[WORK INSTRUCTIONS]: Report each line of the data below in which "observable" appears.

[SUPPLIED DATA]:
----

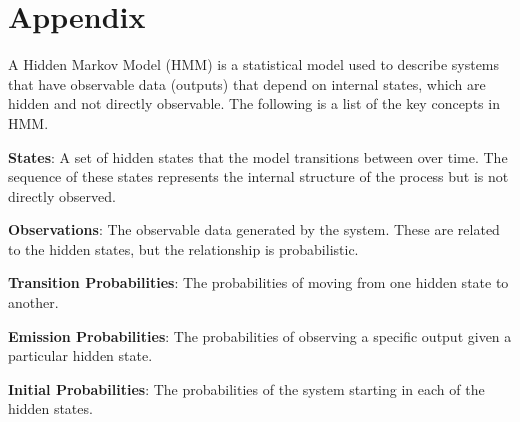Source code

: \documentclass[11pt]{amsart}
\begin{document}
\section*{Appendix}

A Hidden Markov Model (HMM) is a statistical model used to describe systems that have observable data (outputs) that depend on internal states, which are hidden and not directly observable.
The following is a list of the key concepts in HMM.

\textbf{States}: A set of hidden states that the model transitions between over time.
The sequence of these states represents the internal structure of the process but is not directly observed.


\textbf{Observations}: The observable data generated by the system.
These are related to the hidden states, but the relationship is probabilistic.


\textbf{Transition Probabilities}: The probabilities of moving from one hidden state to another.


\textbf{Emission Probabilities}: The probabilities of observing a specific output given a particular hidden state.


\textbf{Initial Probabilities}: The probabilities of the system starting in each of the hidden states.
\end{document}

----

[TASK ANSWER]:
A Hidden Markov Model (HMM) is a statistical model used to describe systems that have observable data (outputs) that depend on internal states, which are hidden and not directly observable.
\textbf{Observations}: The observable data generated by the system.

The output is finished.